PROBLEM TO WORK ON:
Where a line in the entries below contains the word "mitosis", count it. Return the total alone.

DATA EXTRACT:
********
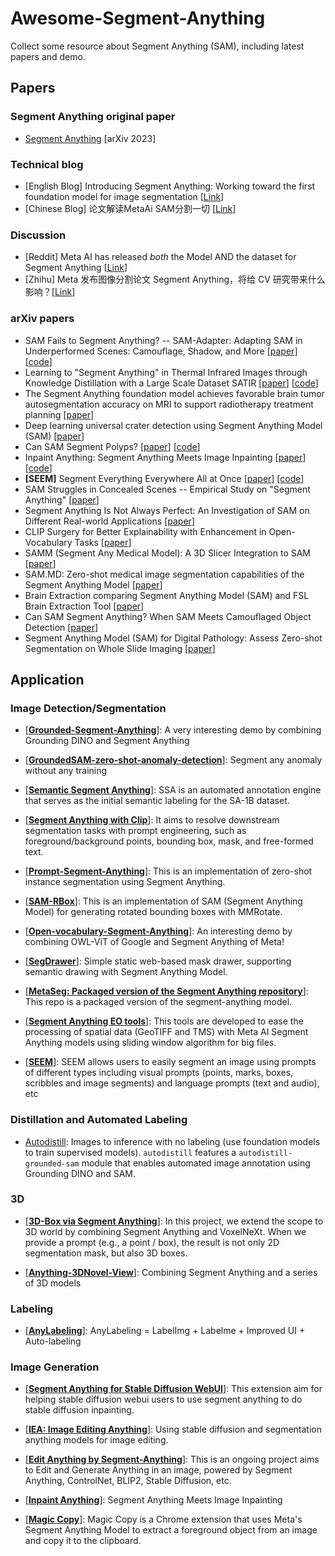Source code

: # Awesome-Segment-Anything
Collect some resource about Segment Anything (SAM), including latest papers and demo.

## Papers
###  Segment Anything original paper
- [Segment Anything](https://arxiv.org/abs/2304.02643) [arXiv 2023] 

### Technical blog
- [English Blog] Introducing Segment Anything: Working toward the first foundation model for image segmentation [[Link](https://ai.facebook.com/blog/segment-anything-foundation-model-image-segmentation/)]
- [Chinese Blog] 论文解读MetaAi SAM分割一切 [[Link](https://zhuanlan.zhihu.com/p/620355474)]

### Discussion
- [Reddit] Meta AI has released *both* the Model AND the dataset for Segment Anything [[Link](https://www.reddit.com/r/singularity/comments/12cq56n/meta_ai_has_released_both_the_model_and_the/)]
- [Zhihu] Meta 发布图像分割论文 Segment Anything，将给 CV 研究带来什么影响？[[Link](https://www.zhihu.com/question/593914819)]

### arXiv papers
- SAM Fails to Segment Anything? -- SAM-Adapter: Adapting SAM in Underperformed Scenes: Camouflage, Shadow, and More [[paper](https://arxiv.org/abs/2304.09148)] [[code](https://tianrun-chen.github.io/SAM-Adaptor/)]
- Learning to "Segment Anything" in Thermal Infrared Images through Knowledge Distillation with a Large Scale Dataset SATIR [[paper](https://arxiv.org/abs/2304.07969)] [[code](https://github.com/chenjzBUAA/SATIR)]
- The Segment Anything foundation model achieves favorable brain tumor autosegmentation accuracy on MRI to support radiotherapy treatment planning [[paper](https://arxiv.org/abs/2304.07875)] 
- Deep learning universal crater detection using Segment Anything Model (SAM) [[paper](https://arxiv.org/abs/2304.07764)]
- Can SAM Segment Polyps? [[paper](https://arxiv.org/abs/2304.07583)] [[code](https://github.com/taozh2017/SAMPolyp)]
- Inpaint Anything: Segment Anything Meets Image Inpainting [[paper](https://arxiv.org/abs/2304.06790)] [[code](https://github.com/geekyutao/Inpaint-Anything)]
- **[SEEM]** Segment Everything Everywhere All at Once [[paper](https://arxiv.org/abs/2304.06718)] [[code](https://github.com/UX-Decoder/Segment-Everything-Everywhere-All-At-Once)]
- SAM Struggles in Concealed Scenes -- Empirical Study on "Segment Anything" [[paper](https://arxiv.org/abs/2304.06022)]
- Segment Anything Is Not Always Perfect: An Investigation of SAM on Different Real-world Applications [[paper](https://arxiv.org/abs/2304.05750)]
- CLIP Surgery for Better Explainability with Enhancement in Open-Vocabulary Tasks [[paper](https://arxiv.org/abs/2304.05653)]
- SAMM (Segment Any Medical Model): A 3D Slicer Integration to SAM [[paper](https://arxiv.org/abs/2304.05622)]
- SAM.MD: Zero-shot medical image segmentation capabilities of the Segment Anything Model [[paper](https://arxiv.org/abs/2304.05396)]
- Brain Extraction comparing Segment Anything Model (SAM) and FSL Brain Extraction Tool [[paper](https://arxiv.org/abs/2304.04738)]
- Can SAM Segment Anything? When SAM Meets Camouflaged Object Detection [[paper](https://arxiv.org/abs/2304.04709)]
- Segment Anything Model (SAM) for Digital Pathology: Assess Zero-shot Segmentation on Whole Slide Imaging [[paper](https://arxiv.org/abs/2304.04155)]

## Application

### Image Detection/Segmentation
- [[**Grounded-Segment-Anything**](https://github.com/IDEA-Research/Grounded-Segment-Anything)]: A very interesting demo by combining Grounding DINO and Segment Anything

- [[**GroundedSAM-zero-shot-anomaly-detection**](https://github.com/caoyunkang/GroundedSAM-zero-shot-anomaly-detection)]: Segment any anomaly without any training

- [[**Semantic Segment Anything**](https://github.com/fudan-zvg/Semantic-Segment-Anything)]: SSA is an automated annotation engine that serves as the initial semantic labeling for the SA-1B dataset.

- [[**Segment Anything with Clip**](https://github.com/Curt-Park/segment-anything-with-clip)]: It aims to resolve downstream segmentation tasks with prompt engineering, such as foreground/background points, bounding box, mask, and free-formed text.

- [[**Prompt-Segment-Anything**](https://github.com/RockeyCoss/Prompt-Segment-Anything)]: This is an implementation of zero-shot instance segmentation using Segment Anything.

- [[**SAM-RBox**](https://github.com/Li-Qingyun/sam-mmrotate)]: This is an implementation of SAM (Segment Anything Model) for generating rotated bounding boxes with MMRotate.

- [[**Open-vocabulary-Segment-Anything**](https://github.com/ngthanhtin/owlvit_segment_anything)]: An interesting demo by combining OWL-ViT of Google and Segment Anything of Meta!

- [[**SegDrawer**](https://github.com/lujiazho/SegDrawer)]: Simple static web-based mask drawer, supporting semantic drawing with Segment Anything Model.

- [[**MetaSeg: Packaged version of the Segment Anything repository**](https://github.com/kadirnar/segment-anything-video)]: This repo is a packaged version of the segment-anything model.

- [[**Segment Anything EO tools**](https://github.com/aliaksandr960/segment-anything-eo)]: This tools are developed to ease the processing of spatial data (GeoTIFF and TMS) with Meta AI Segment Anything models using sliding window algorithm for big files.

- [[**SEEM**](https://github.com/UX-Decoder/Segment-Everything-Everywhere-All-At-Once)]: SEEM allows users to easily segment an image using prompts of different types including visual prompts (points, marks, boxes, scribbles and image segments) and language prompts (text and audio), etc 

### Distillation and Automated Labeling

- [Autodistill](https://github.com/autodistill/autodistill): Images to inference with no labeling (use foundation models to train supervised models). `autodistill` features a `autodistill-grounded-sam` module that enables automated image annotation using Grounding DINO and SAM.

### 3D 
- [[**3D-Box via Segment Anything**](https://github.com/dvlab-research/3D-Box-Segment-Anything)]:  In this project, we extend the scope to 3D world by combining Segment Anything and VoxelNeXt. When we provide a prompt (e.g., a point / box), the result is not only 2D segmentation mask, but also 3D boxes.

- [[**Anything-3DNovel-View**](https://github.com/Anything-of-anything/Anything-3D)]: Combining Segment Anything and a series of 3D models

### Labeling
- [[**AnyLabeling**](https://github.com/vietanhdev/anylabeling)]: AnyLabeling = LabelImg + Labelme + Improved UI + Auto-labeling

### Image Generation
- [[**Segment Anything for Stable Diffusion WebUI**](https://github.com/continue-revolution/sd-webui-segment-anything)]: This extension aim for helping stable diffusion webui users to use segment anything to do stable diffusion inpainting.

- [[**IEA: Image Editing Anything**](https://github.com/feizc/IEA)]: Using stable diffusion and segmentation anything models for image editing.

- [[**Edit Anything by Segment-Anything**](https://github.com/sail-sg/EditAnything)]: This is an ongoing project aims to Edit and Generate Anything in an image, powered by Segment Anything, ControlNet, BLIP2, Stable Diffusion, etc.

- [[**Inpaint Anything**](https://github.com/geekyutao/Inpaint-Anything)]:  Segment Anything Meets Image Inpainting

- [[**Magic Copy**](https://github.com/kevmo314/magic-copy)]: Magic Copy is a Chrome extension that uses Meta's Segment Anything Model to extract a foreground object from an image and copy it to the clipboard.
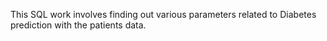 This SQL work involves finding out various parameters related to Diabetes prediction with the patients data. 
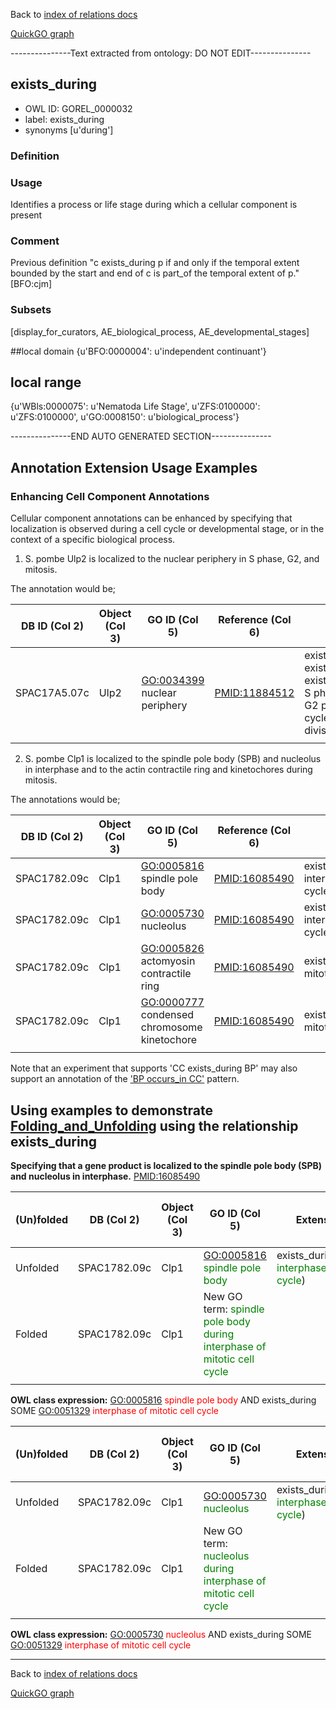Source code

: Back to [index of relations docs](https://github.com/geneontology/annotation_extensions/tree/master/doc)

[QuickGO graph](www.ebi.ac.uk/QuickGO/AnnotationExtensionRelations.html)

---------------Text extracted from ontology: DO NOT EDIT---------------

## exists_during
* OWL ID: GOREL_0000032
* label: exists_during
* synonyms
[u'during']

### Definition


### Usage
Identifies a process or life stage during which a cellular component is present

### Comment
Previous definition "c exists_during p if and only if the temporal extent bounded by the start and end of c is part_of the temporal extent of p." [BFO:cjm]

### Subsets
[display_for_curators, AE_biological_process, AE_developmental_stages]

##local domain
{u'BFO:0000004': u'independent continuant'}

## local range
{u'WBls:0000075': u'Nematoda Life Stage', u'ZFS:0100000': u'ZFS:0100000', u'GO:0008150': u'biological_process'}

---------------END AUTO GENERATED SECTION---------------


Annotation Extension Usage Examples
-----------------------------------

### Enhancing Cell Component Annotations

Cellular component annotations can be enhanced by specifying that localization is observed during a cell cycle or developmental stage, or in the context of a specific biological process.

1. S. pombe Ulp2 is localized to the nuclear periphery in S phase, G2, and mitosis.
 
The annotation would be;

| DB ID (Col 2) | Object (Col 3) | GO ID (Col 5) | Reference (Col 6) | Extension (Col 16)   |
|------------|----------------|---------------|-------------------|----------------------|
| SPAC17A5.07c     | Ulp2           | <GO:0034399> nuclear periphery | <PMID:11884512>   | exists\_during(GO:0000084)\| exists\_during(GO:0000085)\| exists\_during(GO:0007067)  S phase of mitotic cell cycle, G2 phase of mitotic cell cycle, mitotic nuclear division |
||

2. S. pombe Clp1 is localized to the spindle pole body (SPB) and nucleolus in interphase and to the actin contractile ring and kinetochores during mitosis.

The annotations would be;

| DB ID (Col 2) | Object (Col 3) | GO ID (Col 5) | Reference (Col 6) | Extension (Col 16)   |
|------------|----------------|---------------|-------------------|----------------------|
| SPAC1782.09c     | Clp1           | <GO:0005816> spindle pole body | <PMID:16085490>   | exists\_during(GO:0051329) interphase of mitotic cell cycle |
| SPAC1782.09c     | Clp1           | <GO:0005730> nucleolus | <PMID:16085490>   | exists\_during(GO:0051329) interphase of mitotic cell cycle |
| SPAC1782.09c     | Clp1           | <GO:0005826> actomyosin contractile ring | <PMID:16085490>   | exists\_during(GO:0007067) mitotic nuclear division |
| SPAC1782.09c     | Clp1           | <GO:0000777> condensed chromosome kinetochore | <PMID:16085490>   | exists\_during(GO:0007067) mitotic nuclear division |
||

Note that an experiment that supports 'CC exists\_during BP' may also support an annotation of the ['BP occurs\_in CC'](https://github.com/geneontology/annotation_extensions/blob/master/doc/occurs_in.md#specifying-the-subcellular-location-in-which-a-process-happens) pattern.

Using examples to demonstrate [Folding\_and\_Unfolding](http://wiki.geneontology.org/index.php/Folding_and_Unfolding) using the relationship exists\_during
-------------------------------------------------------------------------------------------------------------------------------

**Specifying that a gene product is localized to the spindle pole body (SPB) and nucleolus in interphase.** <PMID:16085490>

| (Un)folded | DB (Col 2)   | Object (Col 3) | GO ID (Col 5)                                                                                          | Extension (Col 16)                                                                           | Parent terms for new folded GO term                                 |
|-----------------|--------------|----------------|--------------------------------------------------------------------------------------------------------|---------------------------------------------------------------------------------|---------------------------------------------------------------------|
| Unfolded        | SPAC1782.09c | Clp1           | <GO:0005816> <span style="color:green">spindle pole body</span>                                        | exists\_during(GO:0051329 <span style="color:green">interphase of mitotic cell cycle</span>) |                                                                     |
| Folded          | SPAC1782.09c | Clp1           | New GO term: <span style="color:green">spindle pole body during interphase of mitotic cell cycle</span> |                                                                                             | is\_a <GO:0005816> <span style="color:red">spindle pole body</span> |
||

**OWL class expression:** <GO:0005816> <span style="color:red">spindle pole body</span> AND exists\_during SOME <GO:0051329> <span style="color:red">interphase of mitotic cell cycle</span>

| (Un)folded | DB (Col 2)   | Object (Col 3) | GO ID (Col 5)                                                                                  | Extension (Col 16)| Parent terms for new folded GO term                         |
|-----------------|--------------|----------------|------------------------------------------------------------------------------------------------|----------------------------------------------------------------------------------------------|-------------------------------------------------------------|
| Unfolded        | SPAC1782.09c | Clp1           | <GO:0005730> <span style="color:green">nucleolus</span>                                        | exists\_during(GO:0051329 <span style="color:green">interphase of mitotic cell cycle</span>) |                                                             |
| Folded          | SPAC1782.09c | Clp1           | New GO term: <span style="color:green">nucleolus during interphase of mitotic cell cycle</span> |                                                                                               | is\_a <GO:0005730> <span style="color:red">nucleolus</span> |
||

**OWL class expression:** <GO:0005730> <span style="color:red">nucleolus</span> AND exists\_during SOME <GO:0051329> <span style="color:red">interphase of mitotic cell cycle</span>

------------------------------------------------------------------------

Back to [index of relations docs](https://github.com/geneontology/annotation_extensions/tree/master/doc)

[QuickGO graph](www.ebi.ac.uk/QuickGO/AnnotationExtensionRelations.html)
********
ANSWER AREA:
2